Last winter, a handful of NIIT Foundation students in a village outside Jaipur discovered that their community clinic closed at dusk because it lacked reliable light. Six weeks later they had rigged a low-cost solar-powered system, an experiment modest in scale, but powerful enough to inspire what is now the ChangeMaker Academy (CMA). From the start, CMA has treated entrepreneurship not as a finish line but as a launchpad, a place where budding entrepreneurs get together, learn to solve urgent problems, lead with empathy and build ventures the future actually needs.
The CMA journey for a student is not a linear pathway, but is instead an evolving journey. This journey is anchored by three powerful components: a 6 week community action project, personalized mentorship; and a high stake shark tank style pitch experience to test yourself with real investors/ donors.
The 6 week community action project is where everything begins.
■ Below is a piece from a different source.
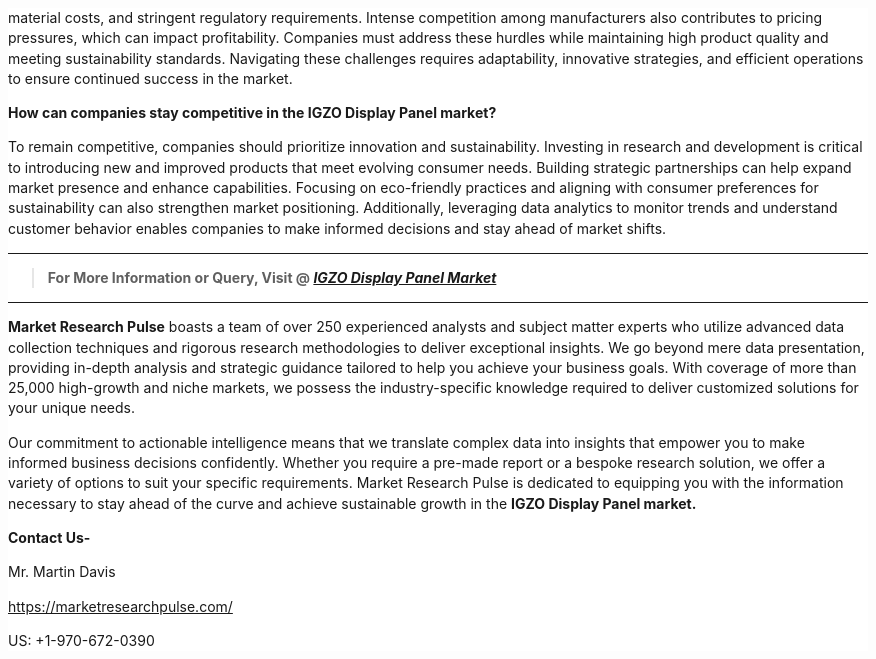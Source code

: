 material costs, and stringent regulatory requirements. Intense competition among manufacturers also contributes to pricing pressures, which can impact profitability. Companies must address these hurdles while maintaining high product quality and meeting sustainability standards. Navigating these challenges requires adaptability, innovative strategies, and efficient operations to ensure continued success in the market.</p><p><strong>How can companies stay competitive in the IGZO Display Panel market?</strong></p><p>To remain competitive, companies should prioritize innovation and sustainability. Investing in research and development is critical to introducing new and improved products that meet evolving consumer needs. Building strategic partnerships can help expand market presence and enhance capabilities. Focusing on eco-friendly practices and aligning with consumer preferences for sustainability can also strengthen market positioning. Additionally, leveraging data analytics to monitor trends and understand customer behavior enables companies to make informed decisions and stay ahead of market shifts.</p><hr /><blockquote><p><strong>For More Information or Query, Visit @&nbsp;<em><a href="https://marketresearchpulse.com/report/143000/igzo-display-panel-market?utm_source=Linkedin&utm_medium=025">IGZO Display Panel Market</a></em></strong></p></blockquote><hr /><p><strong>Market Research Pulse</strong> boasts a team of over 250 experienced analysts and subject matter experts who utilize advanced data collection techniques and rigorous research methodologies to deliver exceptional insights. We go beyond mere data presentation, providing in-depth analysis and strategic guidance tailored to help you achieve your business goals. With coverage of more than 25,000 high-growth and niche markets, we possess the industry-specific knowledge required to deliver customized solutions for your unique needs.</p><p>Our commitment to actionable intelligence means that we translate complex data into insights that empower you to make informed business decisions confidently. Whether you require a pre-made report or a bespoke research solution, we offer a variety of options to suit your specific requirements. Market Research Pulse is dedicated to equipping you with the information necessary to stay ahead of the curve and achieve sustainable growth in the <strong>IGZO Display Panel market.</strong></p><p><strong>Contact Us-</strong></p><p>Mr. Martin Davis</p><p>https://marketresearchpulse.com/</p><p>US: +1-970-672-0390</p>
Participants step out of the classroom and into their communities to take on real-world challenges. These challenges range from improving access to education for children, addressing food security, or tackling environmental concerns. The program facilitates budding entrepreneurs to build perspective on various issues they want to solve, and co-create solutions. This type of learning cannot be replicated in a lecture hall.
Once ideas begin to take shape, one-on-one mentoring becomes the secret engine that keeps momentum high. Weekly check-ins, candid feedback loops and mock board meetings help founders stress-test everything from revenue logic to team dynamics.
After roughly three months of iteration, students enter a high-stakes pitch arena that borrows its adrenaline from reality TV yet answers to real investors and donors. Founders race a three-minute clock, field unfiltered questions, and, whether or not they walk away funded, leave with sharper business models and often their first paying customers. The day ends in equal parts celebration and frank reflection. This exercise that cements resilience as much as it rewards polish.
CMA’s first three cohorts have trained more than 300 students; forty-one percent launched revenue-generating ventures within twelve months. Graduates say the greatest takeaway isn’t a business plan but the conviction that change starts wherever the lights are still off, and that they now possess the tools to switch them on.
In the end, what makes CMA so powerful is that it doesn’t treat entrepreneurship as a destination. It treats it as a launchpad.